» Assigned task
Repeat the records below exactly. Omit the pictures.

[Plain-text document sources]
══════════

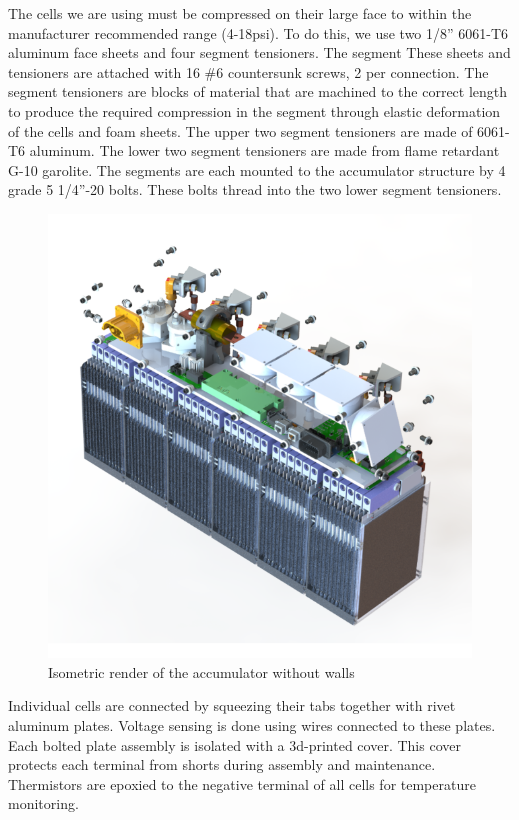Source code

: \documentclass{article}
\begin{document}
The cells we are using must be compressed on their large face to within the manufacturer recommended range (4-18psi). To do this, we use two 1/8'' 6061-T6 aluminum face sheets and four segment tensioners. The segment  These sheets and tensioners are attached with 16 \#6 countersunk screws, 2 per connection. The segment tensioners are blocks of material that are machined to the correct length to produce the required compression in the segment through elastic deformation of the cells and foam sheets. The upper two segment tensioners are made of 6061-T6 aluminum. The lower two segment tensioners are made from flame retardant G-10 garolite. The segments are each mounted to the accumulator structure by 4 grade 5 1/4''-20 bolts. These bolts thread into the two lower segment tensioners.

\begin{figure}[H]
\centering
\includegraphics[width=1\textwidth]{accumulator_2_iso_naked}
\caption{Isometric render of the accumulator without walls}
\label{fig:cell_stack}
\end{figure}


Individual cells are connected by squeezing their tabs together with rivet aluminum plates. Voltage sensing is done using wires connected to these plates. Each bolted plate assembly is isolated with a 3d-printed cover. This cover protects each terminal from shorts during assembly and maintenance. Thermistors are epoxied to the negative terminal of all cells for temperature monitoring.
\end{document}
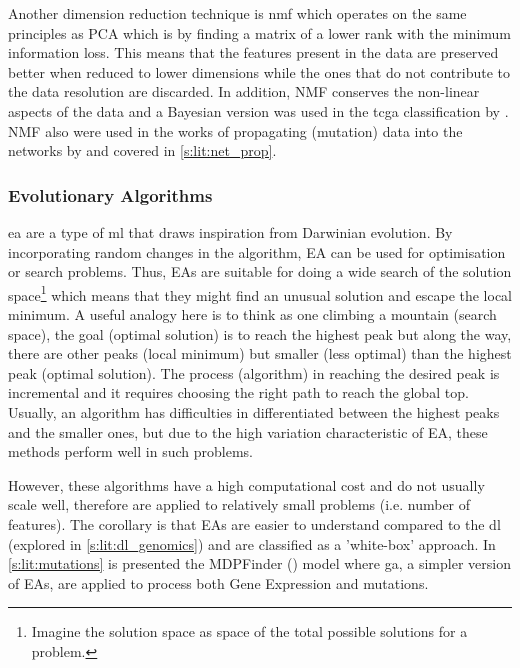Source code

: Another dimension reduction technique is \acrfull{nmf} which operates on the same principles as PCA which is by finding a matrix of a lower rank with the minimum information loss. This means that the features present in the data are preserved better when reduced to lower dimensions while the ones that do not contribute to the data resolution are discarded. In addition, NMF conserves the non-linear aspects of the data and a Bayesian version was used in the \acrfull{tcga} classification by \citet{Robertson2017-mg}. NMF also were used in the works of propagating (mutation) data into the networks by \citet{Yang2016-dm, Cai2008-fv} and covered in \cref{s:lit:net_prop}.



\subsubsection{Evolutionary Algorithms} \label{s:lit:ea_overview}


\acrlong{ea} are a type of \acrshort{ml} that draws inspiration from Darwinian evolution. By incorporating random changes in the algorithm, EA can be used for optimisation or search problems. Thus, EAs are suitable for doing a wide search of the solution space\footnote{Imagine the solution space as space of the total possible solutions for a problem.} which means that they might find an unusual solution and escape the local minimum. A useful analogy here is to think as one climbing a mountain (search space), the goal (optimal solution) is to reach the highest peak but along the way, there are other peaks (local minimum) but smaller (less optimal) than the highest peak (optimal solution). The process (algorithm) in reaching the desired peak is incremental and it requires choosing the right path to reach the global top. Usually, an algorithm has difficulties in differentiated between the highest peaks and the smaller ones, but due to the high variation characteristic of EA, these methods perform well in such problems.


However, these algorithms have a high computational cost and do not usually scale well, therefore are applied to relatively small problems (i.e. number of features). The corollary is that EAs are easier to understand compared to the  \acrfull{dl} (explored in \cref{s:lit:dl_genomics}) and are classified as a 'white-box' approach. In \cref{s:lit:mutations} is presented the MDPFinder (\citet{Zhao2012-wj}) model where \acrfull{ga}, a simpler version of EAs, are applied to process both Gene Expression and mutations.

══════════

» Problem solution
Source code

: \documentclass{article}
\begin{document}
The cells we are using must be compressed on their large face to within the manufacturer recommended range (4-18psi). To do this, we use two 1/8'' 6061-T6 aluminum face sheets and four segment tensioners. The segment  These sheets and tensioners are attached with 16 \#6 countersunk screws, 2 per connection. The segment tensioners are blocks of material that are machined to the correct length to produce the required compression in the segment through elastic deformation of the cells and foam sheets. The upper two segment tensioners are made of 6061-T6 aluminum. The lower two segment tensioners are made from flame retardant G-10 garolite. The segments are each mounted to the accumulator structure by 4 grade 5 1/4''-20 bolts. These bolts thread into the two lower segment tensioners.

\begin{figure}[H]
\centering
\includegraphics[width=1\textwidth]{accumulator_2_iso_naked}
\caption{Isometric render of the accumulator without walls}
\label{fig:cell_stack}
\end{figure}


Individual cells are connected by squeezing their tabs together with rivet aluminum plates. Voltage sensing is done using wires connected to these plates. Each bolted plate assembly is isolated with a 3d-printed cover. This cover protects each terminal from shorts during assembly and maintenance. Thermistors are epoxied to the negative terminal of all cells for temperature monitoring.
\end{document}
Source code

: Another dimension reduction technique is \acrfull{nmf} which operates on the same principles as PCA which is by finding a matrix of a lower rank with the minimum information loss. This means that the features present in the data are preserved better when reduced to lower dimensions while the ones that do not contribute to the data resolution are discarded. In addition, NMF conserves the non-linear aspects of the data and a Bayesian version was used in the \acrfull{tcga} classification by \citet{Robertson2017-mg}. NMF also were used in the works of propagating (mutation) data into the networks by \citet{Yang2016-dm, Cai2008-fv} and covered in \cref{s:lit:net_prop}.



\subsubsection{Evolutionary Algorithms} \label{s:lit:ea_overview}


\acrlong{ea} are a type of \acrshort{ml} that draws inspiration from Darwinian evolution. By incorporating random changes in the algorithm, EA can be used for optimisation or search problems. Thus, EAs are suitable for doing a wide search of the solution space\footnote{Imagine the solution space as space of the total possible solutions for a problem.} which means that they might find an unusual solution and escape the local minimum. A useful analogy here is to think as one climbing a mountain (search space), the goal (optimal solution) is to reach the highest peak but along the way, there are other peaks (local minimum) but smaller (less optimal) than the highest peak (optimal solution). The process (algorithm) in reaching the desired peak is incremental and it requires choosing the right path to reach the global top. Usually, an algorithm has difficulties in differentiated between the highest peaks and the smaller ones, but due to the high variation characteristic of EA, these methods perform well in such problems.


However, these algorithms have a high computational cost and do not usually scale well, therefore are applied to relatively small problems (i.e. number of features). The corollary is that EAs are easier to understand compared to the  \acrfull{dl} (explored in \cref{s:lit:dl_genomics}) and are classified as a 'white-box' approach. In \cref{s:lit:mutations} is presented the MDPFinder (\citet{Zhao2012-wj}) model where \acrfull{ga}, a simpler version of EAs, are applied to process both Gene Expression and mutations.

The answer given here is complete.